Le banane. Il premio Nobel Mario Vargas Llosa, 85 anni, ha sempre puntato sul racconto di uno o di un gruppo di personaggi, al quali ha affidato il compito di descrivere, ciascuno con la sua storia o la sua avventura, la sua patria: il tribolatissimo (oggi più che mai con il Covit) paese natale, il Perù. Nel suo nuovo romanzo (Tempi duri, Einaudi, 328 pg., 20 euro) tutto si ribalta, e il grande narratore si adopera perché il pubblico conosca il sapore vero, ossia politico, delle banane.
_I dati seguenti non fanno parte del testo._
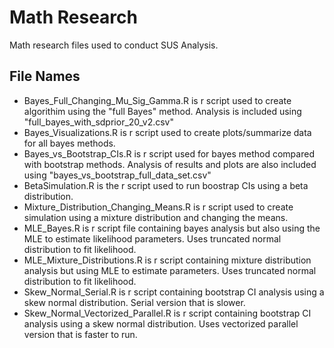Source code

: # Math Research

Math research files used to conduct SUS Analysis.

## File Names
* Bayes_Full_Changing_Mu_Sig_Gamma.R is r script used to create algorithim using the "full Bayes" method. Analysis is included using "full_bayes_with_sdprior_20_v2.csv"
* Bayes_Visualizations.R is r script used to create plots/summarize data for all bayes methods.
* Bayes_vs_Bootstrap_CIs.R is r script used for bayes method compared with bootstrap methods. Analysis of results and plots are also included using "bayes_vs_bootstrap_full_data_set.csv"
* BetaSimulation.R is the r script used to run boostrap CIs using a beta distribution.
* Mixture_Distribution_Changing_Means.R is r script used to create simulation using a mixture distribution and changing the means.
* MLE_Bayes.R is r script file containing bayes analysis but also using the MLE to estimate likelihood parameters. Uses truncated normal distribution to fit likelihood.
* MLE_Mixture_Distributions.R is r script containing mixture distribution analysis but using MLE to estimate parameters. Uses truncated normal distribution to fit likelihood. 
* Skew_Normal_Serial.R is r script containing bootstrap CI analysis using a skew normal distribution. Serial version that is slower.
* Skew_Normal_Vectorized_Parallel.R is r script containing bootstrap CI analysis using a skew normal distribution. Uses vectorized parallel version that is faster to run.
Stavolta il narratore, senza l’ausilio di personaggi ben delineati e ambientazioni folkloriche, affronta un pezzo scottante della storia recente del Guatemala, attribuendo decenni di instabilità, e di miseria, all’azione della United Fruit, antenata della attuale Chiquita (banane), multinazionale americana. Il magnate della United Fruit, Sam Zemurray, si vide sorpreso dalla svolta democratica del paese. Dopo un confusissimo periodo, verrà lanciata una campagna stampa seguita, nel ’54, dall’ “interessamento” della Cia. Il che favorirà un golpe: il presidente, eletto con i crismi della democrazia, sarà “spinto” alle dimissioni, malgrado le accuse di essere il braccio politico dell’Urss non saranno mai state provate davvero. E, dopo di lui, il Paese rotola in una serie di dittature e colpi di stato il cui unico, vero obiettivo è solo quello di salvaguardare gli interessi commerciali dei colossi Usa. Il cuore letterario di Vargas Llosa, sensibilissimo da sempre al tema dell’autodeterminazione politica come baricentro essenziale di esistenze civilmente corrette, oggi s’indigna ancora, non ignorando la pericolosissima instabilità dell’intero Centro-America. Tutto questo si riversò non solo nel dar voce, o più spesso grida, in singoli o gruppi di personaggi, ma anche nella sua vita privata: nel 1990 il futuro premio Nobel (nel 2010) corse alla presidenza del Perù, ma fu sconfitto da Alberto Fujimori. Nell’ultimo romanzo, Mario Vargas Llosa, oggi naturalizzato spagnolo, non affida il compito di riassumere il caos sociale a personaggi vivacissimi e ben delineati, ma – nelle ultime pagine del libro – si pone in scena in prima persona: la tastiera degli scacchi la vuole muovere lui, soprattutto lui. Come ha bene osservato un critico «Tempi duri fa venire meno voglia di essere superficiali, anzi ti fa sentire in colpa per il semplice fatto di sapere quale sapore hanno le banane».